Automatic coding of associations’ activities
Project details The aim of the experiment is to assign a field of activity to the associations in order to improve the selection of the sample for the associations survey. Some associations are registered in Sirène (as employers, subsidised organisations, etc.) but 50% of them have an APE code of 9499Z, which makes it impossible to determine their field of activity precisely. Associations governed by the 1901 Act are registered in the National Directory of Associations (RNA), managed by the Ministry of the Interior. In this directory, a “corporate purpose” field filled in plain text quickly describes the activities of each association. The aim of the experiment is to analyse this field textually in order to predict the activity in 10 modalities.
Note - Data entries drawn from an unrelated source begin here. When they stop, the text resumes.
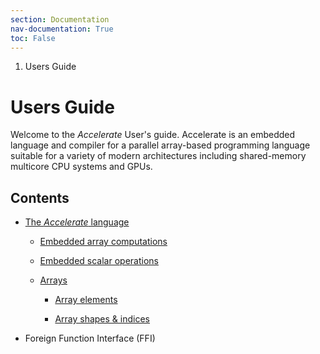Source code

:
 ```yaml
---
section: Documentation
nav-documentation: True
toc: False
---
```


<ol class="breadcrumb">
  <li class="active">Users Guide</li>
</ol>

# Users Guide

Welcome to the _Accelerate_ User's guide. Accelerate is an embedded language and
compiler for a parallel array-based programming language suitable for a variety
of modern architectures including shared-memory multicore CPU systems and GPUs.

## Contents

  - [The _Accelerate_ language](/documentation/users-guide/the-accelerate-language.html)

    - [Embedded array computations](/documentation/users-guide/the-accelerate-language.html#embedded-array-computations)

    - [Embedded scalar operations](/documentation/users-guide/the-accelerate-language.html#embedded-scalar-operations)

    - [Arrays](/documentation/users-guide/the-accelerate-language.html#arrays)

        - [Array elements](/documentation/users-guide/the-accelerate-language.html#array-elements)

        - [Array shapes & indices](/documentation/users-guide/the-accelerate-language.html#array-shapes-indices)

  - Foreign Function Interface (FFI)

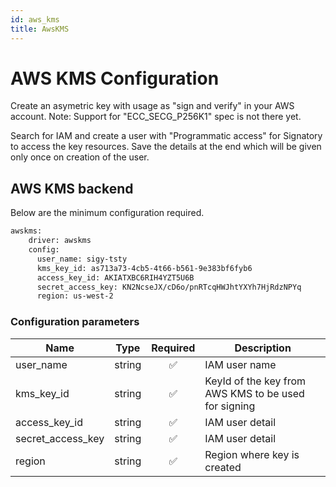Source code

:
 ```yaml
---
id: aws_kms
title: AwsKMS
---
```

# AWS KMS Configuration

Create an asymetric key with usage as "sign and verify" in your AWS account. 
Note: Support for "ECC_SECG_P256K1" spec is not there yet.

Search for IAM and create a user with "Programmatic access" for Signatory to access the key resources. Save the details at the end which will be given only once on creation of the user.

## AWS KMS backend

Below are the minimum configuration required.

```sh
awskms:
    driver: awskms
    config:
      user_name: sigy-tsty
      kms_key_id: as713a73-4cb5-4t66-b561-9e383bf6fyb6
      access_key_id: AKIATXBC6RIH4YZT5U6B
      secret_access_key: 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
      region: us-west-2
```

### Configuration parameters

Name | Type | Required | Description
-----|------|:--------:|------------
user_name | string |✅| IAM user name
kms_key_id | string |✅| KeyId of the key from AWS KMS to be used for signing
access_key_id | string | ✅ | IAM user detail
secret_access_key | string | ✅ | IAM user detail
region | string | ✅ | Region where key is created
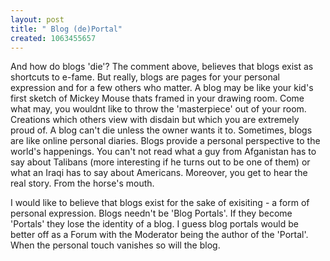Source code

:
 ```yaml
--- 
layout: post
title: " Blog (de)Portal"
created: 1063455657
---
```

And how do blogs 'die'? 
The comment above, believes that blogs exist as shortcuts to e-fame. But really, blogs are pages for your personal expression and for a few others who matter. A blog may be like your kid's first sketch of Mickey Mouse thats framed in your drawing room. Come what may, you wouldnt like to throw the 'masterpiece' out of your room. Creations which others view with disdain but which you are extremely proud of. A blog can't die unless the owner wants it to. Sometimes, blogs are like online personal diaries. Blogs provide a personal perspective to the world's happenings. You can't not read what a guy from Afganistan has to say about Talibans (more interesting if he turns out to be one of them) or what an Iraqi has to say about Americans. Moreover, you get to hear the real story. From the horse's mouth.

I would like to believe that blogs exist for the sake of exisiting - a form of personal expression. Blogs needn't be 'Blog Portals'. If they become 'Portals' they lose the identity of a blog. I guess blog portals would be better off as a Forum with the Moderator being the author of the 'Portal'. When the personal touch vanishes so will the blog.
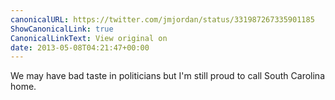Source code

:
 ```yaml
---
canonicalURL: https://twitter.com/jmjordan/status/331987267335901185
ShowCanonicalLink: true
CanonicalLinkText: View original on
date: 2013-05-08T04:21:47+00:00
---
```

We may have bad taste in politicians but I'm still proud to call South Carolina home.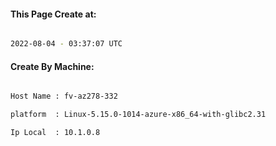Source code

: 
   
#### This Page Create at:

```bash

2022-08-04 - 03:37:07 UTC

```

#### Create By Machine:

```bash

Host Name : fv-az278-332

platform  : Linux-5.15.0-1014-azure-x86_64-with-glibc2.31

Ip Local  : 10.1.0.8

```

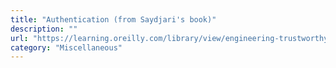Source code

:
 ```yaml
---
title: "Authentication (from Saydjari's book)"
description: ""
url: "https://learning.oreilly.com/library/view/engineering-trustworthy-systems/9781260118186/ch11.xhtml#ch11"
category: "Miscellaneous"
---
```

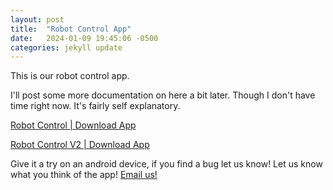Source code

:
 ```yaml
---
layout: post
title:  "Robot Control App"
date:   2024-01-09 19:45:06 -0500
categories: jekyll update
---
```

This is our robot control app.

I'll post some more documentation on here a bit later. Though I don't have time right now. It's fairly self explanatory.

<a href="/assets/files/RobotControl.apk">Robot Control | Download App</a>

<a href="/assets/files/RobotControlV2.apk">Robot Control V2 | Download App</a>


Give it a try on an android device, if you find a bug let us know! Let us know what you think of the app! <a href="mailto:mindblown@mastermindsyyc.xyz">Email us!<a>
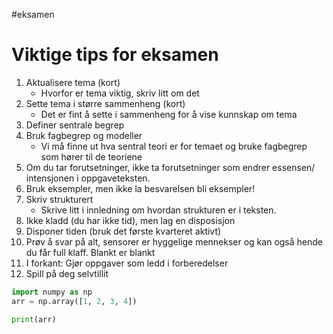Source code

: #eksamen
# Viktige tips for eksamen
1. Aktualisere tema (kort)
	- Hvorfor er tema viktig, skriv litt om det
2. Sette tema i større sammenheng (kort)
	- Det er fint å sette i sammenheng for å vise kunnskap om tema
3. Definer sentrale begrep
4. Bruk fagbegrep og modeller
	- Vi må finne ut hva sentral teori er for temaet og bruke fagbegrep som hører til de teoriene
5. Om du tar forutsetninger, ikke ta forutsetninger som endrer  essensen/ intensjonen i oppgaveteksten. 
6. Bruk eksempler, men ikke la besvarelsen bli eksempler!
7. Skriv strukturert 
	- Skrive litt i innledning om hvordan strukturen er i teksten. 
8. Ikke kladd (du har ikke tid), men lag en disposisjon
9. Disponer tiden (bruk det første kvarteret aktivt)
10. Prøv å svar på alt, sensorer er hyggelige mennekser og kan også hende du får full klaff. Blankt er blankt
11. I forkant: Gjør oppgaver som ledd i forberedelser
12. Spill på deg selvtillit


```python
import numpy as np
arr = np.array([1, 2, 3, 4])

print(arr)
```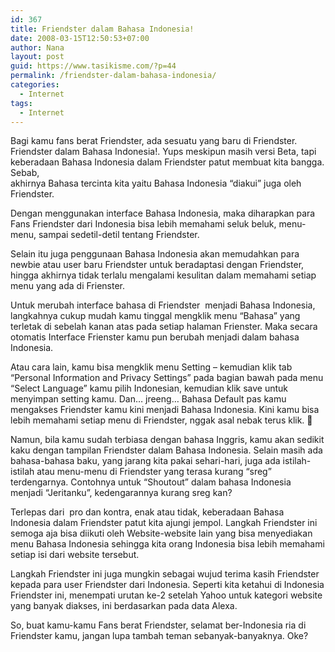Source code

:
 ```yaml
---
id: 367
title: Friendster dalam Bahasa Indonesia!
date: 2008-03-15T12:50:53+07:00
author: Nana
layout: post
guid: https://www.tasikisme.com/?p=44
permalink: /friendster-dalam-bahasa-indonesia/
categories:
  - Internet
tags:
  - Internet
---
```

Bagi kamu fans berat Friendster, ada sesuatu yang baru di Friendster. Friendster dalam Bahasa Indonesia!. Yups meskipun masih versi Beta, tapi keberadaan Bahasa Indonesia dalam Friendster patut membuat kita bangga. Sebab,  
akhirnya Bahasa tercinta kita yaitu Bahasa Indonesia “diakui” juga oleh Friendster.

Dengan menggunakan interface Bahasa Indonesia, maka diharapkan para Fans Friendster dari Indonesia bisa lebih memahami seluk beluk, menu-menu, sampai sedetil-detil tentang Friendster.

Selain itu juga penggunaan Bahasa Indonesia akan memudahkan para newbie atau user baru Friendster untuk beradaptasi dengan Friendster, hingga akhirnya tidak terlalu mengalami kesulitan dalam memahami setiap menu yang ada di Frienster.

Untuk merubah interface bahasa di Friendster  menjadi Bahasa Indonesia, langkahnya cukup mudah kamu tinggal mengklik menu “Bahasa” yang terletak di sebelah kanan atas pada setiap halaman Frienster. Maka secara otomatis Interface Frienster kamu pun berubah menjadi dalam bahasa Indonesia.

Atau cara lain, kamu bisa mengklik menu Setting – kemudian klik tab “Personal Information and Privacy Settings” pada bagian bawah pada menu “Select Language” kamu pilih Indonesian, kemudian klik save untuk menyimpan setting kamu. Dan… jreeng… Bahasa Default pas kamu mengakses Friendster kamu kini menjadi Bahasa Indonesia. Kini kamu bisa lebih memahami setiap menu di Friendster, nggak asal nebak terus klik. 🙂

Namun, bila kamu sudah terbiasa dengan bahasa Inggris, kamu akan sedikit kaku dengan tampilan Friendster dalam Bahasa Indonesia. Selain masih ada bahasa-bahasa baku, yang jarang kita pakai sehari-hari, juga ada istilah-istilah atau menu-menu di Friendster yang terasa kurang “sreg” terdengarnya. Contohnya untuk “Shoutout” dalam bahasa Indonesia menjadi “Jeritanku”, kedengarannya kurang sreg kan?

Terlepas dari  pro dan kontra, enak atau tidak, keberadaan Bahasa Indonesia dalam Friendster patut kita ajungi jempol. Langkah Friendster ini semoga aja bisa diikuti oleh Website-website lain yang bisa menyediakan menu Bahasa Indonesia sehingga kita orang Indonesia bisa lebih memahami setiap isi dari website tersebut.

Langkah Friendster ini juga mungkin sebagai wujud terima kasih Friendster kepada para user Friendster dari Indonesia. Seperti kita ketahui di Indonesia Friendster ini, menempati urutan ke-2 setelah Yahoo untuk kategori website yang banyak diakses, ini berdasarkan pada data Alexa.

So, buat kamu-kamu Fans berat Friendster, selamat ber-Indonesia ria di Friendster kamu, jangan lupa tambah teman sebanyak-banyaknya. Oke?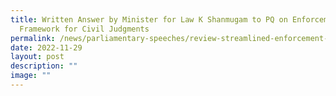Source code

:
 ```yaml
---
title: Written Answer by Minister for Law K Shanmugam to PQ on Enforcement
  Framework for Civil Judgments
permalink: /news/parliamentary-speeches/review-streamlined-enforcement-framework-civil-judgments/
date: 2022-11-29
layout: post
description: ""
image: ""
---
```

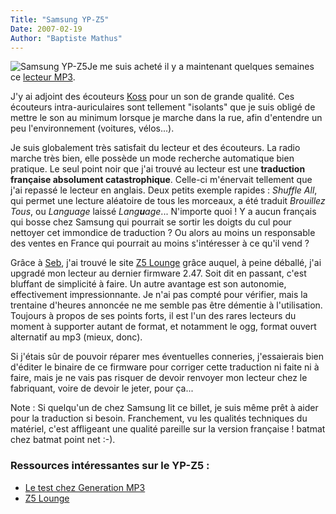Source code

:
 ```yaml
---
Title: "Samsung YP-Z5"
Date: 2007-02-19
Author: "Baptiste Mathus"
---
```




![Samsung YP-Z5](/dotclear/public/yp-z5.jpg)Je me suis acheté il y a
maintenant quelques semaines ce [lecteur
MP3](http://www.pixmania.com/fr/fr/267512/art/samsung/lecteur-mp3-yp-z5fq-2-go.html).

J'y ai adjoint des écouteurs
[Koss](http://www.pixmania.com/fr/fr/57743/art/koss/ecouteurs-theplug-access.html)
pour un son de grande qualité. Ces écouteurs intra-auriculaires sont
tellement "isolants" que je suis obligé de mettre le son au minimum
lorsque je marche dans la rue, afin d'entendre un peu l'environnement
(voitures, vélos...).

Je suis globalement très satisfait du lecteur et des écouteurs. La radio
marche très bien, elle possède un mode recherche automatique bien
pratique. Le seul point noir que j'ai trouvé au lecteur est une
**traduction française absolument catastrophique**. Celle-ci m'énervait
tellement que j'ai repassé le lecteur en anglais. Deux petits exemple
rapides : *Shuffle All*, qui permet une lecture aléatoire de tous les
morceaux, a été traduit *Brouillez Tous*, ou *Language* laissé
*Lang**u**age*... N'importe quoi ! Y a aucun français qui bosse chez
Samsung qui pourrait se sortir les doigts du cul pour nettoyer cet
immondice de traduction ? Ou alors au moins un responsable des ventes en
France qui pourrait au moins s'intéresser à ce qu'il vend ?

Grâce à [Seb](http://temps-records.fr), j'ai trouvé le site [Z5
Lounge](http://z5lounge.com/) grâce auquel, à peine déballé, j'ai
upgradé mon lecteur au dernier firmware 2.47. Soit dit en passant, c'est
bluffant de simplicité à faire. Un autre avantage est son autonomie,
effectivement impressionnante. Je n'ai pas compté pour vérifier, mais la
trentaine d'heures annoncée ne me semble pas être démentie à
l'utilisation. Toujours à propos de ses points forts, il est l'un des
rares lecteurs du moment à supporter autant de format, et notamment le
ogg, format ouvert alternatif au mp3 (mieux, donc).

Si j'étais sûr de pouvoir réparer mes éventuelles conneries,
j'essaierais bien d'éditer le binaire de ce firmware pour corriger cette
traduction ni faite ni à faire, mais je ne vais pas risquer de devoir
renvoyer mon lecteur chez le fabriquant, voire de devoir le jeter, pour
ça...

Note : Si quelqu'un de chez Samsung lit ce billet, je suis même prêt à
aider pour la traduction si besoin. Franchement, vu les qualités
techniques du matériel, c'est affligeant une qualité pareille sur la
version française ! batmat chez batmat point net :-).

### Ressources intéressantes sur le YP-Z5 :

-   [Le test chez Generation
    MP3](http://forum.generationmp3.com/Samsung_YP_Z5-t37548.html?showtopic=37548)
-   [Z5 Lounge](http://z5lounge.com/)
In practice, after pre-processing and exploration of the textual data and its themes (Dirichlet latent allocation), a dictionary of words was compiled, with variants to reduce its size. The actual prediction was based on various supervised learning models (random forests, support vector machine, penalised generalised linear models GLMnet and Extrem Gradient Boosting (XGBoost)), with the training set (and test sets) being provided by the previous survey (2014) matched with the RNA. The XGboost model performed better than the others (with precision and recall of the order of 69%). The best model is obtained by combining the different models tested.
Players Insee
Project results The sample for the Association survey was drawn according to a stratification process taking advantage of the prediction of the sector of activity by machine learning carried out as part of this experiment.